1. The use of a computerised centralised drug dispensing system with an individual user ID (maybe based on some universally valid government-issued ID). The system may be tuned to raise an alarm if medications with the same composition are requisitioned before the scheduled time of refill of the previously purchased medicines.

2. E-prescribing in generic names (auto-generated) in addition to branded ones. Although this may seem like a huge hurdle, this solution is not a distant possibility nowadays with the increasing adoption of technology in the medical field. Moreover, the government hospitals of many states are now adept at tele-consultations and e-prescribing.

3. Automated and pre-programmed drug dispensing boxes to dispense medicines to the elderly in a timely manner and

4. Brown-bagging all ongoing medications during routine physician visits for easier medication reconciliation efforts from the doctor.

This will ensure minimising medication errors, proper dispensing of drugs, and promoting rational prescribing.

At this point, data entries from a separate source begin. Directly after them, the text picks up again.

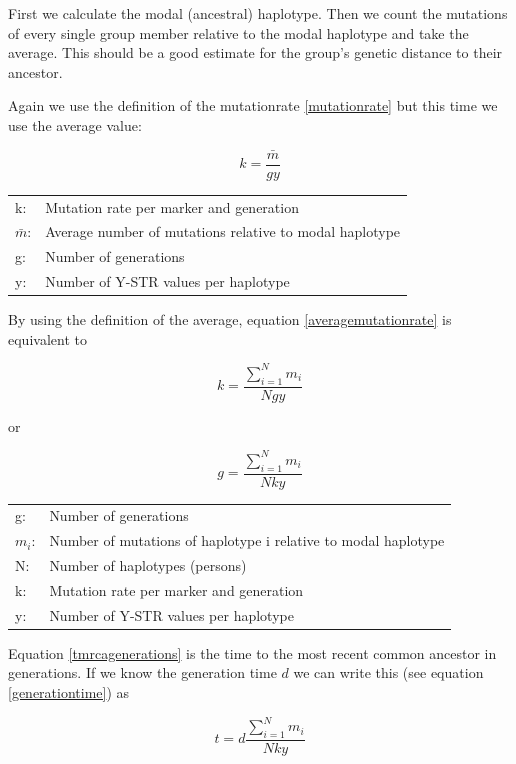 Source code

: First we calculate the modal (ancestral) haplotype. Then we
count the mutations of every single group member relative to
the modal haplotype and take the average. This should be a
good estimate for the group's genetic distance to their ancestor. 

Again we use the definition of the mutationrate \ref{mutationrate}
but this time we use the average value:

\begin{equation}
k = \frac{\bar{m}}{g y} \label{averagemutationrate}
\end{equation}

\begin{tabular}{ll}
k: &  Mutation rate per marker and generation\\
$\bar{m}$: &  Average number of mutations relative to modal haplotype\\
g: &  Number of generations \\
y: &  Number of Y-STR values per haplotype
\end{tabular}
\vspace{1em}

By using the definition of the average, equation
\ref{averagemutationrate} is equivalent to

\begin{equation}
k = \frac{\sum_{i=1}^{N} m_i}{N g y}
\end{equation}

or

\begin{equation}
g = \frac{\sum_{i=1}^{N} m_i}{N k y}\label{tmrcagenerations}
\end{equation}

\begin{tabular}{ll}
g: &  Number of generations \\
$m_i$: &  Number of mutations of haplotype i relative to modal haplotype\\
N: &  Number of haplotypes (persons) \\
k: &  Mutation rate per marker and generation\\
y: &  Number of Y-STR values per haplotype
\end{tabular}
\vspace{1em}

Equation \ref{tmrcagenerations} is the time to the most recent
common ancestor in generations. If we know the generation time
$d$ we can write this (see equation \ref{generationtime}) as

\begin{equation}
t = d \frac{\sum_{i=1}^{N} m_i}{N k y}
\end{equation}

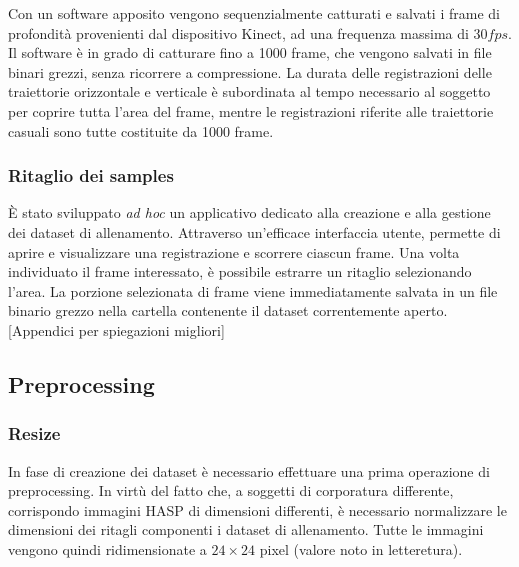                 Con un software apposito %
                vengono sequenzialmente catturati e salvati i frame di profondità provenienti dal dispositivo Kinect, ad una frequenza massima di $30 fps$.
                Il software è in grado di catturare fino a 1000 frame, che vengono salvati in file binari grezzi, senza ricorrere a compressione.
                La durata delle registrazioni delle traiettorie orizzontale e verticale è subordinata al tempo necessario al soggetto per coprire tutta l'area del frame, mentre le registrazioni riferite alle traiettorie casuali sono tutte costituite da 1000 frame.

            \subsubsection{Ritaglio dei samples}
                È stato sviluppato \emph{ad hoc} un applicativo dedicato alla creazione e alla gestione dei dataset di allenamento.
                Attraverso un'efficace interfaccia utente, permette di aprire e visualizzare una registrazione e scorrere ciascun frame. Una volta individuato il frame interessato, è possibile estrarre un ritaglio selezionando l'area. La porzione selezionata di frame viene immediatamente salvata in un file binario grezzo nella cartella contenente il dataset correntemente aperto.
                [Appendici per spiegazioni migliori]

        \subsection{Preprocessing}
        \label{sub:preprocessing}
            \subsubsection{Resize}
                In fase di creazione dei dataset è necessario effettuare una prima operazione di preprocessing.
                In virtù del fatto che, a soggetti di corporatura differente, corrispondo immagini HASP di dimensioni differenti, è necessario normalizzare le dimensioni dei ritagli componenti i dataset di allenamento.
                Tutte le immagini vengono quindi ridimensionate a $24 \times 24$ pixel (valore noto in letteretura).

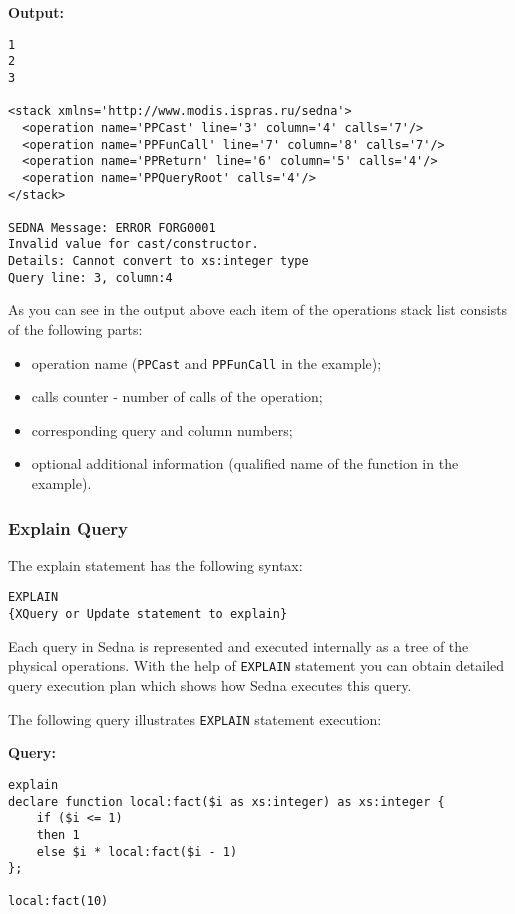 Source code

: \documentclass[a4paper,12pt]{article}
\begin{document}
\medskip
\noindent
\textbf{Output:}

\small{
\begin{verbatim}
1
2
3

<stack xmlns='http://www.modis.ispras.ru/sedna'>
  <operation name='PPCast' line='3' column='4' calls='7'/>
  <operation name='PPFunCall' line='7' column='8' calls='7'/>
  <operation name='PPReturn' line='6' column='5' calls='4'/>
  <operation name='PPQueryRoot' calls='4'/>
</stack>

SEDNA Message: ERROR FORG0001
Invalid value for cast/constructor.
Details: Cannot convert to xs:integer type
Query line: 3, column:4
\end{verbatim}}

As you can see in the output above each item of the operations stack list
consists of the following parts:

\begin{itemize}
\item operation name (\verb!PPCast! and \verb!PPFunCall! in the example);
\item calls counter - number of calls of the operation;
\item corresponding query and column numbers;
\item optional additional information (qualified name of the function in the
example).
\end{itemize}


\subsubsection{Explain Query}
\label{explain}

The explain statement has the following syntax:
\begin{verbatim}
EXPLAIN
{XQuery or Update statement to explain}
\end{verbatim}
Each query in Sedna is represented and executed internally as a tree of the
physical operations. With the help of \verb!EXPLAIN! statement you can obtain
detailed query execution plan which shows how Sedna executes this query.

\medskip
\noindent
The following query illustrates \verb!EXPLAIN! statement execution:

\medskip
\noindent
\textbf{Query:}
\begin{verbatim}
explain
declare function local:fact($i as xs:integer) as xs:integer {
    if ($i <= 1)
    then 1
    else $i * local:fact($i - 1)
};

local:fact(10)
\end{verbatim}
\end{document}
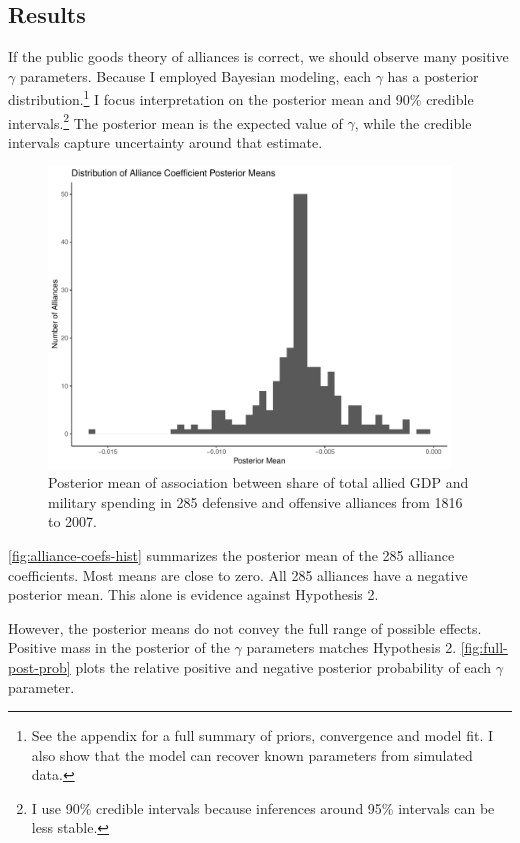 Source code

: \documentclass[12pt]{article}
\begin{document}
\subsection{Results} 


If the public goods theory of alliances is correct, we should observe many positive $\gamma$ parameters. 
Because I employed Bayesian modeling, each $\gamma$ has a posterior distribution.\footnote{See the appendix for a full summary of priors, convergence and model fit. I also show that the model can recover known parameters from simulated data.} 
I focus interpretation on the posterior mean and 90\% credible intervals.\footnote{I use 90\% credible intervals because inferences around 95\% intervals can be less stable.}
The posterior mean is the expected value of $\gamma$, while the credible intervals capture uncertainty around that estimate.  


\begin{figure}[htbp]
	\centering
		\includegraphics[width=0.95\textwidth]{alliance-coefs-hist.pdf}
	\caption{Posterior mean of association between share of total allied GDP and military spending in 285 defensive and offensive alliances from 1816 to 2007.}
	\label{fig:alliance-coefs-hist}
\end{figure}


\autoref{fig:alliance-coefs-hist} summarizes the posterior mean of the 285 alliance coefficients. 
Most means are close to zero. 
All 285 alliances have a negative posterior mean. 
This alone is evidence against Hypothesis 2. 


However, the posterior means do not convey the full range of possible effects. 
Positive mass in the posterior of the $\gamma$ parameters matches Hypothesis 2. 
\autoref{fig:full-post-prob} plots the relative positive and negative posterior probability of each $\gamma$ parameter. 
\end{document}
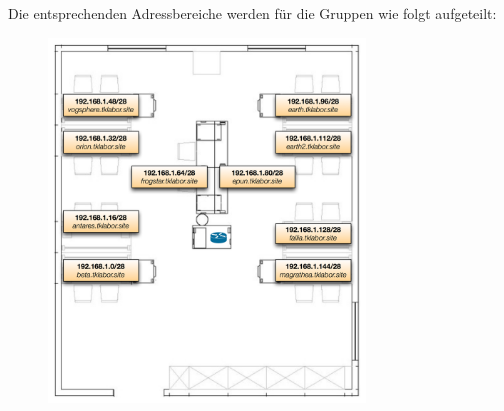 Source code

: \newline
\newline
Die entsprechenden Adressbereiche werden für die Gruppen wie folgt aufgeteilt:
\begin{figure}[H]
\begin{center}
\includegraphics[width=0.75\textwidth]{images/lab-aufbau.png}
\end{center}
\end{figure} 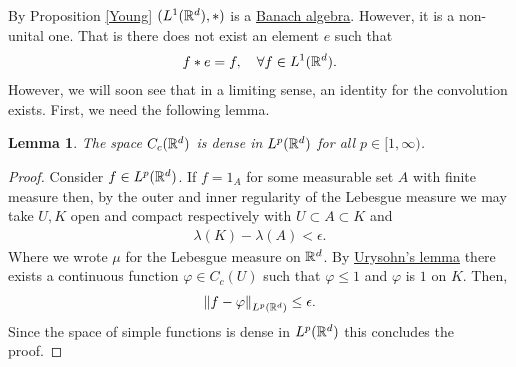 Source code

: \documentclass[12pt]{article}
\newtheorem{lemma}{Lemma}
\theoremstyle{remark}
\renewcommand{\norm}[1]{\left\lVert #1 \right\rVert}\renewcommand{\abs}[1]{\left| #1 \right|}
\begin{document}
By Proposition \ref{Young} $(L^1(\mathbb{R}^d),*)$ is a \href{https://en.wikipedia.org/wiki/Banach_algebra}{Banach algebra}. However, it is a non-unital one. That is there does not exist an element $e$ such that
\begin{align*}
	f*e=f , \quad\forall f \in L^1(\mathbb{R}^d).
\end{align*}
However, we will soon see that in a limiting sense, an identity for the convolution exists. First, we need the following lemma.
\begin{lemma}\label{Uryshon}
	The space $C_c(\mathbb{R}^d)$ is dense in $L^p(\mathbb{R}^d)$ for all $p \in [1,\infty)$.
\end{lemma}
\begin{proof}
	Consider $f \in  L^p(\mathbb{R}^d)$. If $f =1_A$ for some measurable set $A$ with finite measure then, by the outer and inner regularity of the Lebesgue measure we may take $U, K$ open and compact respectively with  $U \subset A \subset K$ and
	\begin{align*}
		\lambda  (K)-\lambda  (A) <\epsilon .
	\end{align*}
	Where we wrote $\mu $ for the Lebesgue measure on $\mathbb{R}^d$.
	By \href{https://en.wikipedia.org/wiki/Urysohn%27s_lemma#:~:text=for%20any%20two-,non%2Dempty,-closed%20disjoint%20subsets}{Urysohn's lemma} there exists a continuous function $\varphi \in C_c(U)$ such that $\varphi \leq 1$ and $\varphi$ is $1$ on  $K$. Then,
	\begin{align*}
		\norm{f- \varphi}_{L^p(\R^d)} \leq \epsilon .
	\end{align*}
	Since the space of simple functions is dense in $L^p(\mathbb{R}^d)$ this concludes the proof.
\end{proof}
\end{document}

Iatrogenic hypercalcemia due to calcium and Vitamin D toxicities is becoming increasingly common with the use of over-the-counter drugs and the increasing geriatric population with their associated age-related comorbidities such as osteoporosis and renal dysfunction.^[9] Kato et al. opine that calcium supplementation of more than 2500 mg/day elicits adverse effects on body mineral balance.^[10] In view of the multimodal improvement of modern healthcare, this incidence of iatrogenic hypercalcemia warrants its reporting for future references and comparison and may stand out as a learning lesson to implement stricter measures for medication reconciliation.

CONCLUSION

Increased lifespan also brings with it the unfulfilled gap of geriatric healthcare, thus creating incidences of medication errors and its disastrous effects. Proper implementation of medication reconciliation will ensure minimizing such errors.